Oxygen gas and water are produced by the decomposition of hydrogen peroxide. If 10.0 mol of H2O2 decomposes, what volume of oxygen will be produced? Assume the density of oxygen is 1.429g/L. 2H2O2= 2H2O+O2

First, we need to determine the moles of O2 produced from the decomposition of hydrogen peroxide.

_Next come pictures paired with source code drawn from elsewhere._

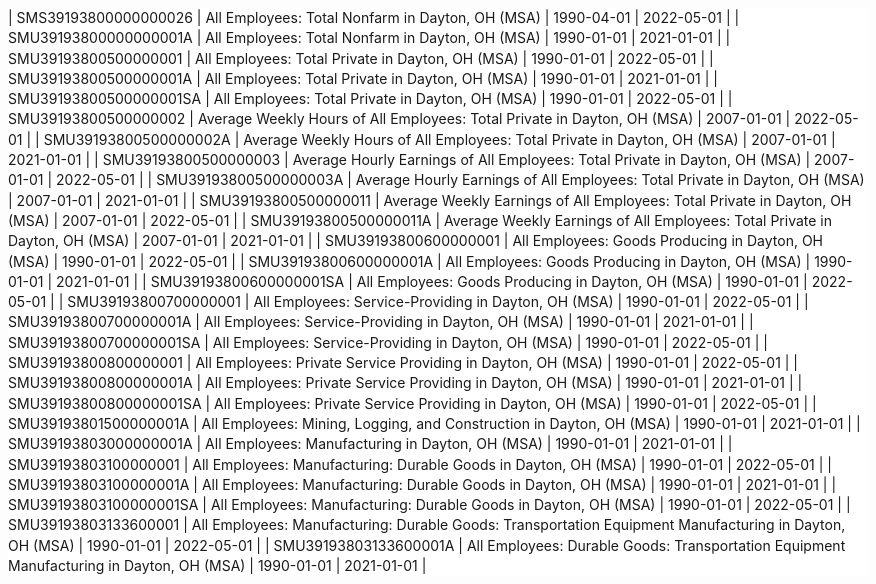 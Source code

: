| SMS39193800000000026      | All Employees: Total Nonfarm in Dayton, OH (MSA)                                                                                                | 1990-04-01          | 2022-05-01        |
| SMU39193800000000001A     | All Employees: Total Nonfarm in Dayton, OH (MSA)                                                                                                | 1990-01-01          | 2021-01-01        |
| SMU39193800500000001      | All Employees: Total Private in Dayton, OH (MSA)                                                                                                | 1990-01-01          | 2022-05-01        |
| SMU39193800500000001A     | All Employees: Total Private in Dayton, OH (MSA)                                                                                                | 1990-01-01          | 2021-01-01        |
| SMU39193800500000001SA    | All Employees: Total Private in Dayton, OH (MSA)                                                                                                | 1990-01-01          | 2022-05-01        |
| SMU39193800500000002      | Average Weekly Hours of All Employees: Total Private in Dayton, OH (MSA)                                                                        | 2007-01-01          | 2022-05-01        |
| SMU39193800500000002A     | Average Weekly Hours of All Employees: Total Private in Dayton, OH (MSA)                                                                        | 2007-01-01          | 2021-01-01        |
| SMU39193800500000003      | Average Hourly Earnings of All Employees: Total Private in Dayton, OH (MSA)                                                                     | 2007-01-01          | 2022-05-01        |
| SMU39193800500000003A     | Average Hourly Earnings of All Employees: Total Private in Dayton, OH (MSA)                                                                     | 2007-01-01          | 2021-01-01        |
| SMU39193800500000011      | Average Weekly Earnings of All Employees: Total Private in Dayton, OH (MSA)                                                                     | 2007-01-01          | 2022-05-01        |
| SMU39193800500000011A     | Average Weekly Earnings of All Employees: Total Private in Dayton, OH (MSA)                                                                     | 2007-01-01          | 2021-01-01        |
| SMU39193800600000001      | All Employees: Goods Producing in Dayton, OH (MSA)                                                                                              | 1990-01-01          | 2022-05-01        |
| SMU39193800600000001A     | All Employees: Goods Producing in Dayton, OH (MSA)                                                                                              | 1990-01-01          | 2021-01-01        |
| SMU39193800600000001SA    | All Employees: Goods Producing in Dayton, OH (MSA)                                                                                              | 1990-01-01          | 2022-05-01        |
| SMU39193800700000001      | All Employees: Service-Providing in Dayton, OH (MSA)                                                                                            | 1990-01-01          | 2022-05-01        |
| SMU39193800700000001A     | All Employees: Service-Providing in Dayton, OH (MSA)                                                                                            | 1990-01-01          | 2021-01-01        |
| SMU39193800700000001SA    | All Employees: Service-Providing in Dayton, OH (MSA)                                                                                            | 1990-01-01          | 2022-05-01        |
| SMU39193800800000001      | All Employees: Private Service Providing in Dayton, OH (MSA)                                                                                    | 1990-01-01          | 2022-05-01        |
| SMU39193800800000001A     | All Employees: Private Service Providing in Dayton, OH (MSA)                                                                                    | 1990-01-01          | 2021-01-01        |
| SMU39193800800000001SA    | All Employees: Private Service Providing in Dayton, OH (MSA)                                                                                    | 1990-01-01          | 2022-05-01        |
| SMU39193801500000001A     | All Employees: Mining, Logging, and Construction in Dayton, OH (MSA)                                                                            | 1990-01-01          | 2021-01-01        |
| SMU39193803000000001A     | All Employees: Manufacturing in Dayton, OH (MSA)                                                                                                | 1990-01-01          | 2021-01-01        |
| SMU39193803100000001      | All Employees: Manufacturing: Durable Goods in Dayton, OH (MSA)                                                                                 | 1990-01-01          | 2022-05-01        |
| SMU39193803100000001A     | All Employees: Manufacturing: Durable Goods in Dayton, OH (MSA)                                                                                 | 1990-01-01          | 2021-01-01        |
| SMU39193803100000001SA    | All Employees: Manufacturing: Durable Goods in Dayton, OH (MSA)                                                                                 | 1990-01-01          | 2022-05-01        |
| SMU39193803133600001      | All Employees: Manufacturing: Durable Goods: Transportation Equipment Manufacturing in Dayton, OH (MSA)                                         | 1990-01-01          | 2022-05-01        |
| SMU39193803133600001A     | All Employees: Durable Goods: Transportation Equipment Manufacturing in Dayton, OH (MSA)                                                        | 1990-01-01          | 2021-01-01        | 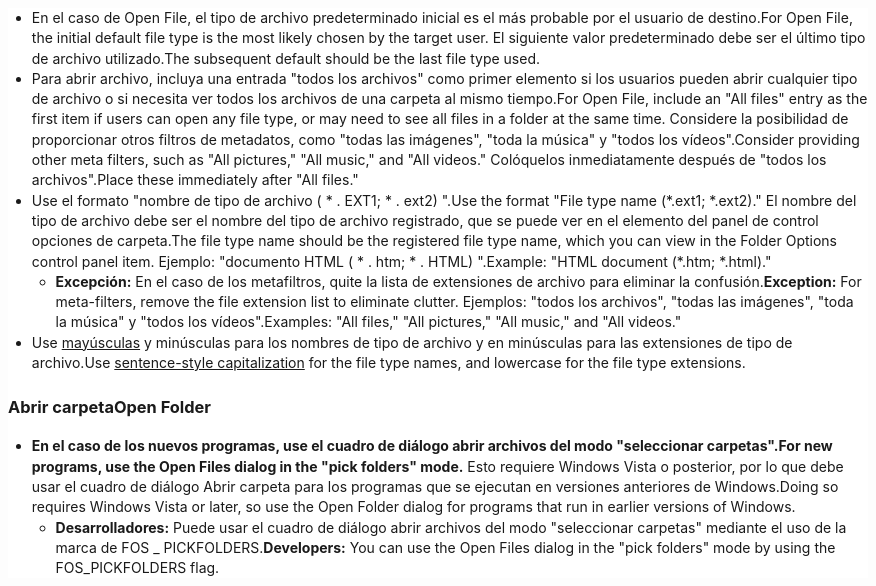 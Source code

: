 -   <span data-ttu-id="7f3bf-217">En el caso de Open File, el tipo de archivo predeterminado inicial es el más probable por el usuario de destino.</span><span class="sxs-lookup"><span data-stu-id="7f3bf-217">For Open File, the initial default file type is the most likely chosen by the target user.</span></span> <span data-ttu-id="7f3bf-218">El siguiente valor predeterminado debe ser el último tipo de archivo utilizado.</span><span class="sxs-lookup"><span data-stu-id="7f3bf-218">The subsequent default should be the last file type used.</span></span>
-   <span data-ttu-id="7f3bf-219">Para abrir archivo, incluya una entrada "todos los archivos" como primer elemento si los usuarios pueden abrir cualquier tipo de archivo o si necesita ver todos los archivos de una carpeta al mismo tiempo.</span><span class="sxs-lookup"><span data-stu-id="7f3bf-219">For Open File, include an "All files" entry as the first item if users can open any file type, or may need to see all files in a folder at the same time.</span></span> <span data-ttu-id="7f3bf-220">Considere la posibilidad de proporcionar otros filtros de metadatos, como "todas las imágenes", "toda la música" y "todos los vídeos".</span><span class="sxs-lookup"><span data-stu-id="7f3bf-220">Consider providing other meta filters, such as "All pictures," "All music," and "All videos."</span></span> <span data-ttu-id="7f3bf-221">Colóquelos inmediatamente después de "todos los archivos".</span><span class="sxs-lookup"><span data-stu-id="7f3bf-221">Place these immediately after "All files."</span></span>
-   <span data-ttu-id="7f3bf-222">Use el formato "nombre de tipo de archivo ( \* . EXT1; \* . ext2) ".</span><span class="sxs-lookup"><span data-stu-id="7f3bf-222">Use the format "File type name (\*.ext1; \*.ext2)."</span></span> <span data-ttu-id="7f3bf-223">El nombre del tipo de archivo debe ser el nombre del tipo de archivo registrado, que se puede ver en el elemento del panel de control opciones de carpeta.</span><span class="sxs-lookup"><span data-stu-id="7f3bf-223">The file type name should be the registered file type name, which you can view in the Folder Options control panel item.</span></span> <span data-ttu-id="7f3bf-224">Ejemplo: "documento HTML ( \* . htm; \* . HTML) ".</span><span class="sxs-lookup"><span data-stu-id="7f3bf-224">Example: "HTML document (\*.htm; \*.html)."</span></span>
    -   <span data-ttu-id="7f3bf-225">**Excepción:** En el caso de los metafiltros, quite la lista de extensiones de archivo para eliminar la confusión.</span><span class="sxs-lookup"><span data-stu-id="7f3bf-225">**Exception:** For meta-filters, remove the file extension list to eliminate clutter.</span></span> <span data-ttu-id="7f3bf-226">Ejemplos: "todos los archivos", "todas las imágenes", "toda la música" y "todos los vídeos".</span><span class="sxs-lookup"><span data-stu-id="7f3bf-226">Examples: "All files," "All pictures," "All music," and "All videos."</span></span>
-   <span data-ttu-id="7f3bf-227">Use [mayúsculas](glossary.md) y minúsculas para los nombres de tipo de archivo y en minúsculas para las extensiones de tipo de archivo.</span><span class="sxs-lookup"><span data-stu-id="7f3bf-227">Use [sentence-style capitalization](glossary.md) for the file type names, and lowercase for the file type extensions.</span></span>

### <a name="open-folder"></a><span data-ttu-id="7f3bf-228">Abrir carpeta</span><span class="sxs-lookup"><span data-stu-id="7f3bf-228">Open Folder</span></span>

-   <span data-ttu-id="7f3bf-229">**En el caso de los nuevos programas, use el cuadro de diálogo abrir archivos del modo "seleccionar carpetas".**</span><span class="sxs-lookup"><span data-stu-id="7f3bf-229">**For new programs, use the Open Files dialog in the "pick folders" mode.**</span></span> <span data-ttu-id="7f3bf-230">Esto requiere Windows Vista o posterior, por lo que debe usar el cuadro de diálogo Abrir carpeta para los programas que se ejecutan en versiones anteriores de Windows.</span><span class="sxs-lookup"><span data-stu-id="7f3bf-230">Doing so requires Windows Vista or later, so use the Open Folder dialog for programs that run in earlier versions of Windows.</span></span>
    -   <span data-ttu-id="7f3bf-231">**Desarrolladores:** Puede usar el cuadro de diálogo abrir archivos del modo "seleccionar carpetas" mediante el uso de la marca de FOS \_ PICKFOLDERS.</span><span class="sxs-lookup"><span data-stu-id="7f3bf-231">**Developers:** You can use the Open Files dialog in the "pick folders" mode by using the FOS\_PICKFOLDERS flag.</span></span>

From the balanced chemical equation, we can see that for every 2 moles of H2O2, 1 mole of O2 is produced.

2H2O2 -> 2H2O + O2

Therefore, if 10.0 moles of H2O2 decompose, we can use the mole ratio to determine the moles of O2 produced:

10.0 moles H2O2 × (1 mole O2 / 2 moles H2O2) = 5.0 moles O2

Next, we will find the mass of oxygen produced using the molar mass of oxygen, O2 (molar mass of O = 16.00 g/mol; molar mass of O2 = 2 × 16.00 g/mol = 32.00 g/mol):

5.0 moles O2 × 32.00 g/mol = 160.0 g O2

Now, we can use the density of oxygen to find the volume of oxygen produced:

Density = Mass / Volume

1.429 g/L = 160.0 g / Volume

Volume = 160.0 g / 1.429 g/L = 111.9 L

Therefore, if 10.0 mol of H2O2 decomposes, it will produce approximately 111.9 L of oxygen gas.